*Data records*

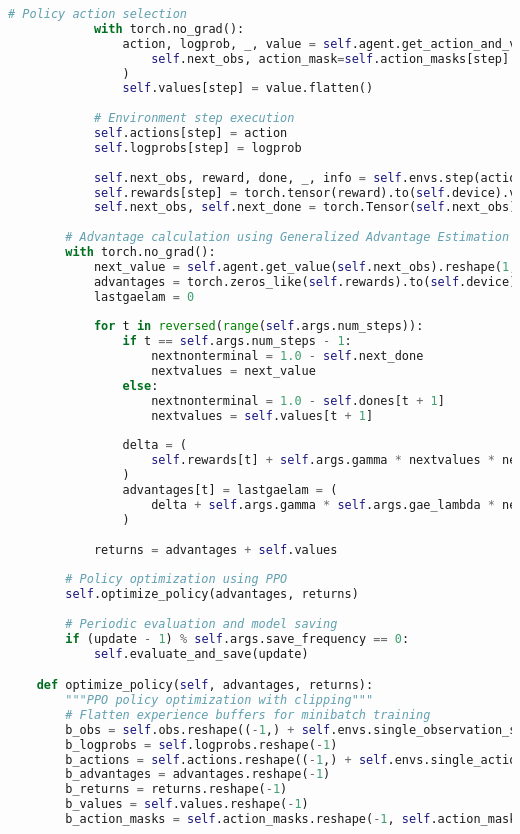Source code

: \documentclass[12pt,a4paper]{article}
\begin{document}
\begin{lstlisting}[language=Python, caption=PPO Trainer Core Logic]
            # Policy action selection
            with torch.no_grad():
                action, logprob, _, value = self.agent.get_action_and_value(
                    self.next_obs, action_mask=self.action_masks[step]
                )
                self.values[step] = value.flatten()
            
            # Environment step execution
            self.actions[step] = action
            self.logprobs[step] = logprob
            
            self.next_obs, reward, done, _, info = self.envs.step(action.cpu().numpy())
            self.rewards[step] = torch.tensor(reward).to(self.device).view(-1)
            self.next_obs, self.next_done = torch.Tensor(self.next_obs).to(self.device), torch.Tensor(done).to(self.device)
        
        # Advantage calculation using Generalized Advantage Estimation (GAE)
        with torch.no_grad():
            next_value = self.agent.get_value(self.next_obs).reshape(1, -1)
            advantages = torch.zeros_like(self.rewards).to(self.device)
            lastgaelam = 0
            
            for t in reversed(range(self.args.num_steps)):
                if t == self.args.num_steps - 1:
                    nextnonterminal = 1.0 - self.next_done
                    nextvalues = next_value
                else:
                    nextnonterminal = 1.0 - self.dones[t + 1]
                    nextvalues = self.values[t + 1]
                
                delta = (
                    self.rewards[t] + self.args.gamma * nextvalues * nextnonterminal - self.values[t]
                )
                advantages[t] = lastgaelam = (
                    delta + self.args.gamma * self.args.gae_lambda * nextnonterminal * lastgaelam
                )
            
            returns = advantages + self.values
        
        # Policy optimization using PPO
        self.optimize_policy(advantages, returns)
        
        # Periodic evaluation and model saving
        if (update - 1) % self.args.save_frequency == 0:
            self.evaluate_and_save(update)

    def optimize_policy(self, advantages, returns):
        """PPO policy optimization with clipping"""
        # Flatten experience buffers for minibatch training
        b_obs = self.obs.reshape((-1,) + self.envs.single_observation_space.shape)
        b_logprobs = self.logprobs.reshape(-1)
        b_actions = self.actions.reshape((-1,) + self.envs.single_action_space.shape)
        b_advantages = advantages.reshape(-1)
        b_returns = returns.reshape(-1)
        b_values = self.values.reshape(-1)
        b_action_masks = self.action_masks.reshape(-1, self.action_masks.shape[-1])
        

\end{lstlisting}
\end{document}
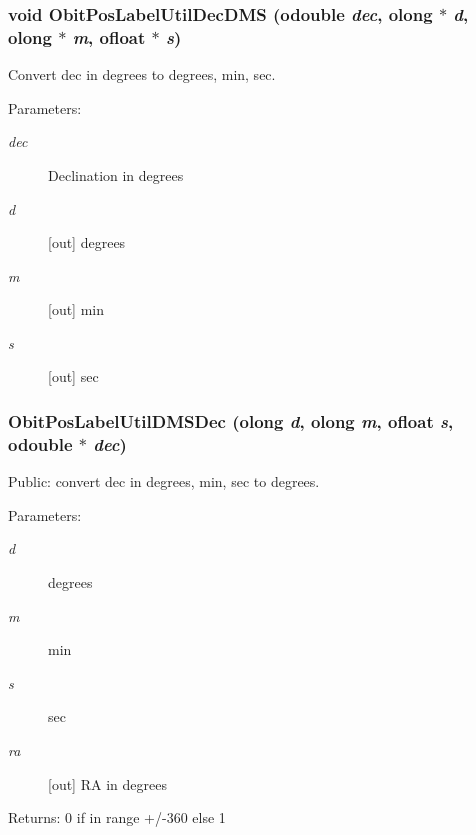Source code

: \subsubsection{\setlength{\rightskip}{0pt plus 5cm}void Obit\-Pos\-Label\-Util\-Dec\-DMS ({\bf odouble} {\em dec}, {\bf olong} $\ast$ {\em d}, {\bf olong} $\ast$ {\em m}, {\bf ofloat} $\ast$ {\em s})}\label{ObitPosLabelUtil_8c_a4}


Convert dec in degrees to degrees, min, sec. 

\begin{Desc}
\item[Parameters:]
\begin{description}
\item[{\em dec}]Declination in degrees \item[{\em d}][out] degrees \item[{\em m}][out] min \item[{\em s}][out] sec \end{description}
\end{Desc}
\subsubsection{ Obit\-Pos\-Label\-Util\-DMSDec ({\bf olong} {\em d}, {\bf olong} {\em m}, {\bf ofloat} {\em s}, {\bf odouble} $\ast$ {\em dec})}\label{ObitPosLabelUtil_8c_a6}


Public: convert dec in degrees, min, sec to degrees. 

\begin{Desc}
\item[Parameters:]
\begin{description}
\item[{\em d}]degrees \item[{\em m}]min \item[{\em s}]sec \item[{\em ra}][out] RA in degrees \end{description}
\end{Desc}
\begin{Desc}
\item[Returns:]0 if in range +/-360 else 1 \end{Desc}
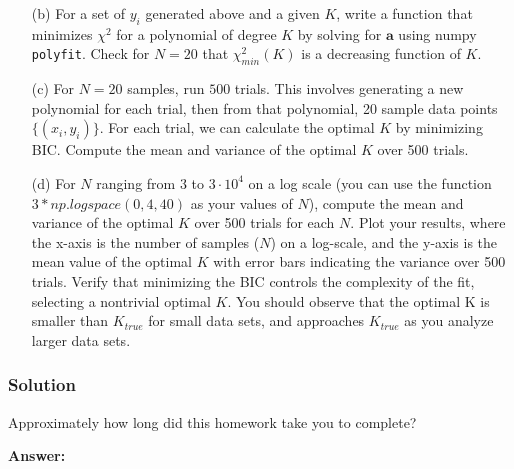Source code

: \documentclass[submit]{harvardml}
\begin{document}
\begin{problem}
\begin{itemize}
        \item[(b)] For a set of $y_i$ generated above and a given $K$, write a function that minimizes $\chi^2$ for a polynomial of degree $K$ by solving for $\mathbf{a}$ using
                   numpy \texttt{polyfit}.                   Check for $N=20$ that $\chi^2_{min}(K)$ is a decreasing function of $K$. 
        
        \item[(c)] For $N=20$ samples, run $500$ trials. This involves generating a new polynomial for each trial, then from that polynomial, 20 sample data points $\{(x_i,y_i)\}$. For each trial, 
                          we can calculate the optimal $K$ by minimizing BIC. Compute the mean and variance of the optimal $K$ over 500 trials.
        
        \item[(d)] For $N$ ranging from $3$ to $3 \cdot 10^4$ on a log scale (you can use the function $3*np.logspace(0,4, 40)$ as your values of $N$), 
                   compute the mean and variance of the optimal $K$ over 500 trials for each $N$. Plot your results, where the x-axis is the number of samples ($N$) on a log-scale, 
                   and the y-axis is the mean value of the optimal $K$ with error bars indicating the variance over 500 trials. Verify that minimizing the BIC controls the complexity of the fit, 
                   selecting a nontrivial optimal $K$. You should observe that the optimal K is smaller than $K_{true}$ for small data sets, and approaches $K_{true}$ as you 
                   analyze larger data sets.
        
    \end{itemize}


\end{problem}



\subsubsection*{Solution}




\newpage
\begin{problem}[Calibration, 1pt]
Approximately how long did this homework take you to complete?
\end{problem}
\textbf{Answer:}
\end{document}
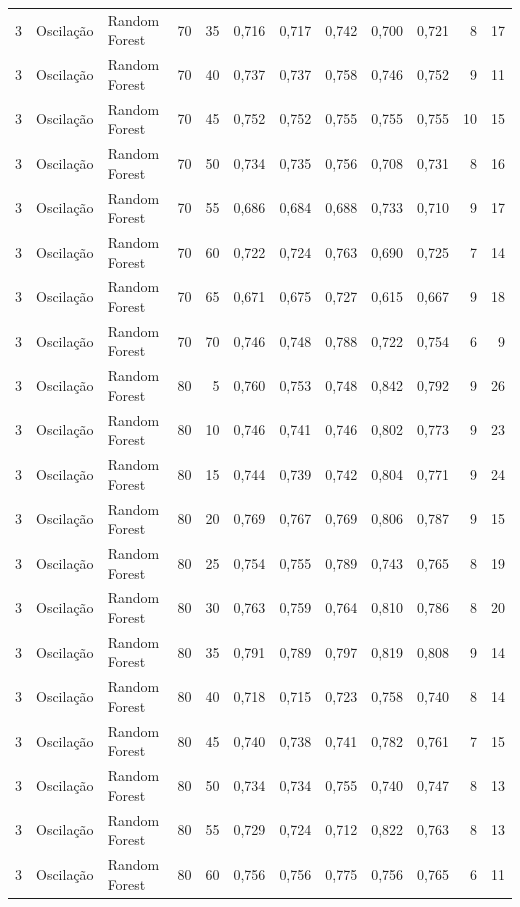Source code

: \begin{longtable}{@{}rllrrrrrrrrr@{}}
3 & Oscilação & Random Forest & 70 & 35 & 0,716 & 0,717 & 0,742 & 0,700 & 0,721 & 8 & 17 \\
3 & Oscilação & Random Forest & 70 & 40 & 0,737 & 0,737 & 0,758 & 0,746 & 0,752 & 9 & 11 \\
3 & Oscilação & Random Forest & 70 & 45 & 0,752 & 0,752 & 0,755 & 0,755 & 0,755 & 10 & 15 \\
3 & Oscilação & Random Forest & 70 & 50 & 0,734 & 0,735 & 0,756 & 0,708 & 0,731 & 8 & 16 \\
3 & Oscilação & Random Forest & 70 & 55 & 0,686 & 0,684 & 0,688 & 0,733 & 0,710 & 9 & 17 \\
3 & Oscilação & Random Forest & 70 & 60 & 0,722 & 0,724 & 0,763 & 0,690 & 0,725 & 7 & 14 \\
3 & Oscilação & Random Forest & 70 & 65 & 0,671 & 0,675 & 0,727 & 0,615 & 0,667 & 9 & 18 \\
3 & Oscilação & Random Forest & 70 & 70 & 0,746 & 0,748 & 0,788 & 0,722 & 0,754 & 6 & 9 \\
3 & Oscilação & Random Forest & 80 & 5 & 0,760 & 0,753 & 0,748 & 0,842 & 0,792 & 9 & 26 \\
3 & Oscilação & Random Forest & 80 & 10 & 0,746 & 0,741 & 0,746 & 0,802 & 0,773 & 9 & 23 \\
3 & Oscilação & Random Forest & 80 & 15 & 0,744 & 0,739 & 0,742 & 0,804 & 0,771 & 9 & 24 \\
3 & Oscilação & Random Forest & 80 & 20 & 0,769 & 0,767 & 0,769 & 0,806 & 0,787 & 9 & 15 \\
3 & Oscilação & Random Forest & 80 & 25 & 0,754 & 0,755 & 0,789 & 0,743 & 0,765 & 8 & 19 \\
3 & Oscilação & Random Forest & 80 & 30 & 0,763 & 0,759 & 0,764 & 0,810 & 0,786 & 8 & 20 \\
3 & Oscilação & Random Forest & 80 & 35 & 0,791 & 0,789 & 0,797 & 0,819 & 0,808 & 9 & 14 \\
3 & Oscilação & Random Forest & 80 & 40 & 0,718 & 0,715 & 0,723 & 0,758 & 0,740 & 8 & 14 \\
3 & Oscilação & Random Forest & 80 & 45 & 0,740 & 0,738 & 0,741 & 0,782 & 0,761 & 7 & 15 \\
3 & Oscilação & Random Forest & 80 & 50 & 0,734 & 0,734 & 0,755 & 0,740 & 0,747 & 8 & 13 \\
3 & Oscilação & Random Forest & 80 & 55 & 0,729 & 0,724 & 0,712 & 0,822 & 0,763 & 8 & 13 \\
3 & Oscilação & Random Forest & 80 & 60 & 0,756 & 0,756 & 0,775 & 0,756 & 0,765 & 6 & 11 \\

\end{longtable}
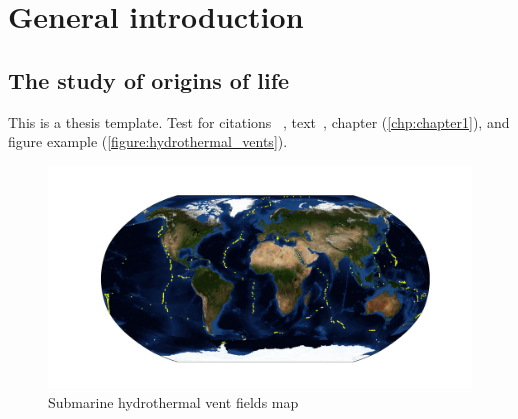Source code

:
\chapter{General introduction}\label{chp:chapter1}

\section{The study of origins of life}\label{sec:cp1_ool}
This is a thesis template. Test for citations ~\cite{ref1}, text~\cite{ref2}, chapter (\autoref{chp:chapter1}), and figure example (\autoref{figure:hydrothermal_vents}).

\begin{figure}[h]
	\centering
	\includegraphics[width=1\textwidth]{Figures/hydrothermal_vents.pdf}
	\caption{Submarine hydrothermal vent fields map}
	\label{figure:hydrothermal_vents}
\end{figure}

\renewcommand{\bibname}{References}


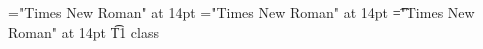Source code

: \font\vxt="Times New Roman" at 14pt
\font\xt="Times New Roman" at 14pt
\font\t="Times New Roman" at 14pt
\t{T1 class }




\bye
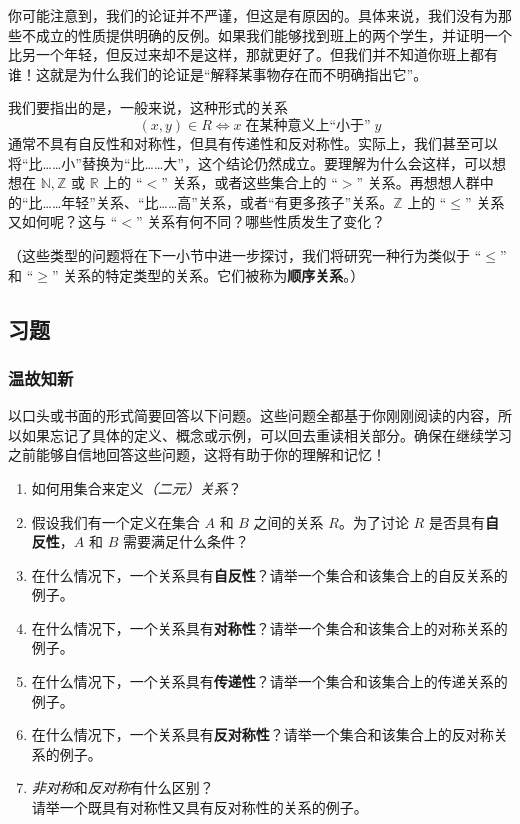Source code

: 你可能注意到，我们的论证并不严谨，但这是有原因的。具体来说，我们没有为那些不成立的性质提供明确的反例。如果我们能够找到班上的两个学生，并证明一个比另一个年轻，但反过来却不是这样，那就更好了。但我们并不知道你班上都有谁！这就是为什么我们的论证是``解释某事物存在而不明确指出它''。

我们要指出的是，一般来说，这种形式的关系
\[(x, y) \in R \iff x \;\text{在某种意义上``小于''}\; y\]
通常不具有自反性和对称性，但具有传递性和反对称性。实际上，我们甚至可以将``比……小''替换为``比……大''，这个结论仍然成立。要理解为什么会这样，可以想想在 $\mathbb{N}, \mathbb{Z}$ 或 $\mathbb{R}$ 上的 ``$<$'' 关系，或者这些集合上的 ``$>$'' 关系。再想想人群中的``比……年轻''关系、``比……高''关系，或者``有更多孩子''关系。$\mathbb{Z}$ 上的 ``$\le$'' 关系又如何呢？这与 ``$<$'' 关系有何不同？哪些性质发生了变化？

（这些类型的问题将在下一小节中进一步探讨，我们将研究一种行为类似于 ``$\le$'' 和 ``$\ge$'' 关系的特定类型的关系。它们被称为\textbf{顺序关系}。）

\subsection{习题}\label{sec:section6.2.5}

\subsubsection*{温故知新}

以口头或书面的形式简要回答以下问题。这些问题全都基于你刚刚阅读的内容，所以如果忘记了具体的定义、概念或示例，可以回去重读相关部分。确保在继续学习之前能够自信地回答这些问题，这将有助于你的理解和记忆！

\begin{enumerate}[label=(\arabic*)]
    \item 如何用集合来定义\emph{（二元）关系}？
    \item 假设我们有一个定义在集合 $A$ 和 $B$ 之间的关系 $R$。为了讨论 $R$ 是否具有\textbf{自反性}，$A$ 和 $B$ 需要满足什么条件？
    \item 在什么情况下，一个关系具有\textbf{自反性}？请举一个集合和该集合上的自反关系的例子。
    \item 在什么情况下，一个关系具有\textbf{对称性}？请举一个集合和该集合上的对称关系的例子。
    \item 在什么情况下，一个关系具有\textbf{传递性}？请举一个集合和该集合上的传递关系的例子。
    \item 在什么情况下，一个关系具有\textbf{反对称性}？请举一个集合和该集合上的反对称关系的例子。
    \item \emph{非对称}和\emph{反对称}有什么区别？\\
        请举一个既具有对称性又具有反对称性的关系的例子。
\end{enumerate}


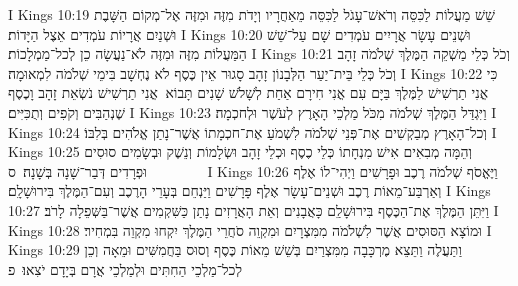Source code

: I Kings 10:19	שֵׁשׁ מַעֲלוֹת לַכִּסֵּה וְרֹאשׁ־עָגֹל לַכִּסֵּה מֵאַחֲרָיו וְיָדֹת מִזֶּה וּמִזֶּה אֶל־מְקוֹם הַשָּׁבֶת וּשְׁנַיִם אֲרָיוֹת עֹמְדִים אֵצֶל הַיָּדוֹת׃
I Kings 10:20	וּשְׁנֵים עָשָׂר אֲרָיִים עֹמְדִים שָׁם עַל־שֵׁשׁ הַמַּעֲלוֹת מִזֶּה וּמִזֶּה לֹא־נַעֲשָׂה כֵן לְכל־מַמְלָכוֹת׃
I Kings 10:21	וְכֹל כְּלֵי מַשְׁקֵה הַמֶּלֶךְ שְׁלֹמֹה זָהָב וְכֹל כְּלֵי בֵּית־יַעַר הַלְּבָנוֹן זָהָב סָגוּר אֵין כֶּסֶף לֹא נֶחְשָׁב בִּימֵי שְׁלֹמֹה לִמְאוּמָה׃
I Kings 10:22	כִּי אֳנִי תַרְשִׁישׁ לַמֶּלֶךְ בַּיָּם עִם אֳנִי חִירָם אַחַת לְשָׁלֹשׁ שָׁנִים תָּבוֹא  אֳנִי תַרְשִׁישׁ נֹשְׂאֵת זָהָב וָכֶסֶף שֶׁנְהַבִּים וְקֹפִים וְתֻכִּיִּים׃
I Kings 10:23	וַיִּגְדַּל הַמֶּלֶךְ שְׁלֹמֹה מִכֹּל מַלְכֵי הָאָרֶץ לְעֹשֶׁר וּלְחכְמָה׃
I Kings 10:24	וְכל־הָאָרֶץ מְבַקְשִׁים אֶת־פְּנֵי שְׁלֹמֹה לִשְׁמֹעַ אֶת־חכְמָתוֹ אֲשֶׁר־נָתַן אֱלֹהִים בְּלִבּוֹ׃
I Kings 10:25	וְהֵמָּה מְבִאִים אִישׁ מִנְחָתוֹ כְּלֵי כֶסֶף וּכְלֵי זָהָב וּשְׂלָמוֹת וְנֵשֶׁק וּבְשָׂמִים סוּסִים וּפְרָדִים דְּבַר־שָׁנָה בְּשָׁנָה׃ {ס}        
I Kings 10:26	וַיֶּאֱסֹף שְׁלֹמֹה רֶכֶב וּפָרָשִׁים וַיְהִי־לוֹ אֶלֶף וְאַרְבַּע־מֵאוֹת רֶכֶב וּשְׁנֵים־עָשָׂר אֶלֶף פָּרָשִׁים וַיַּנְחֵם בְּעָרֵי הָרֶכֶב וְעִם־הַמֶּלֶךְ בִּירוּשָׁלָ͏ִם׃
I Kings 10:27	וַיִּתֵּן הַמֶּלֶךְ אֶת־הַכֶּסֶף בִּירוּשָׁלַ͏ִם כָּאֲבָנִים וְאֵת הָאֲרָזִים נָתַן כַּשִּׁקְמִים אֲשֶׁר־בַּשְּׁפֵלָה לָרֹב׃
I Kings 10:28	וּמוֹצָא הַסּוּסִים אֲשֶׁר לִשְׁלֹמֹה מִמִּצְרָיִם וּמִקְוֵה סֹחֲרֵי הַמֶּלֶךְ יִקְחוּ מִקְוֵה בִּמְחִיר׃
I Kings 10:29	וַתַּעֲלֶה וַתֵּצֵא מֶרְכָּבָה מִמִּצְרַיִם בְּשֵׁשׁ מֵאוֹת כֶּסֶף וְסוּס בַּחֲמִשִּׁים וּמֵאָה וְכֵן לְכל־מַלְכֵי הַחִתִּים וּלְמַלְכֵי אֲרָם בְּיָדָם יֹצִאוּ׃ {פ}
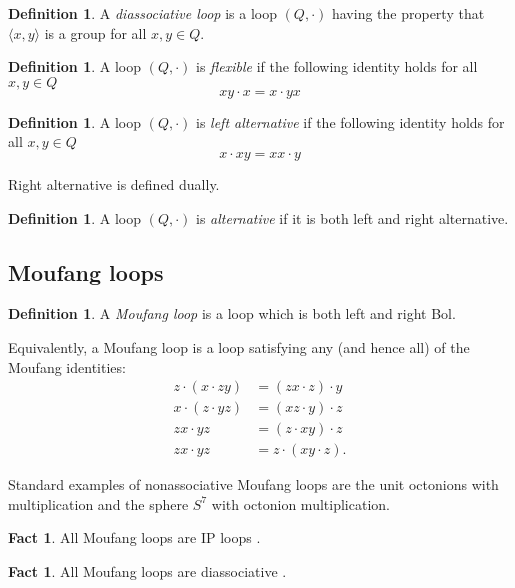\documentclass[12pt, twoside, openright]{report}
\theoremstyle{definition}
\newtheorem{fct}[thm]{Fact}
\newtheorem{dfn}[thm]{Definition}
\begin{document}
\begin{dfn}
  A \emph{diassociative loop} is a loop $(Q, \cdot)$ having the property that $\langle x, y\rangle$ is a group
    for all $x, y\in Q$.
\end{dfn}

\begin{dfn}
  A loop $(Q, \cdot)$ is \emph{flexible} if the following identity holds for all $x, y\in Q$
  \[xy\cdot x = x\cdot yx\]
\end{dfn}

\begin{dfn}
  A loop $(Q, \cdot)$ is \emph{left alternative} if the following identity holds for all $x, y\in Q$
  \[x\cdot xy = xx\cdot y\]
\end{dfn}

Right alternative is defined dually.

\begin{dfn}
  A loop $(Q, \cdot)$ is \emph{alternative} if it is both left and right alternative.
\end{dfn}

\subsection{Moufang loops}

\begin{dfn}
  A \emph{Moufang loop} is a loop which is both left and right Bol.
\end{dfn}

Equivalently, a Moufang loop is a loop satisfying any (and hence all) of the Moufang identities:
  \begin{align*}
    z\cdot(x \cdot zy) &= (zx\cdot z)\cdot y\\
    x\cdot(z \cdot yz) &= (xz\cdot y)\cdot z\\
    zx\cdot yz &= (z\cdot xy)\cdot z\\
    zx\cdot yz &= z\cdot(xy\cdot z).
  \end{align*}

Standard examples of nonassociative Moufang loops are the unit octonions with multiplication and the sphere
  $S^7$ with octonion multiplication.

\begin{fct}
  All Moufang loops are IP loops \cite{Moufang}.
\end{fct}

\begin{fct}
  All Moufang loops are diassociative \cite{Moufang}.
\end{fct}
\end{document}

*Assignment*
Your answer should be each line from the entries that includes the string "agent".

*Answer*
                action, logprob, _, value = self.agent.get_action_and_value(
            next_value = self.agent.get_value(self.next_obs).reshape(1, -1)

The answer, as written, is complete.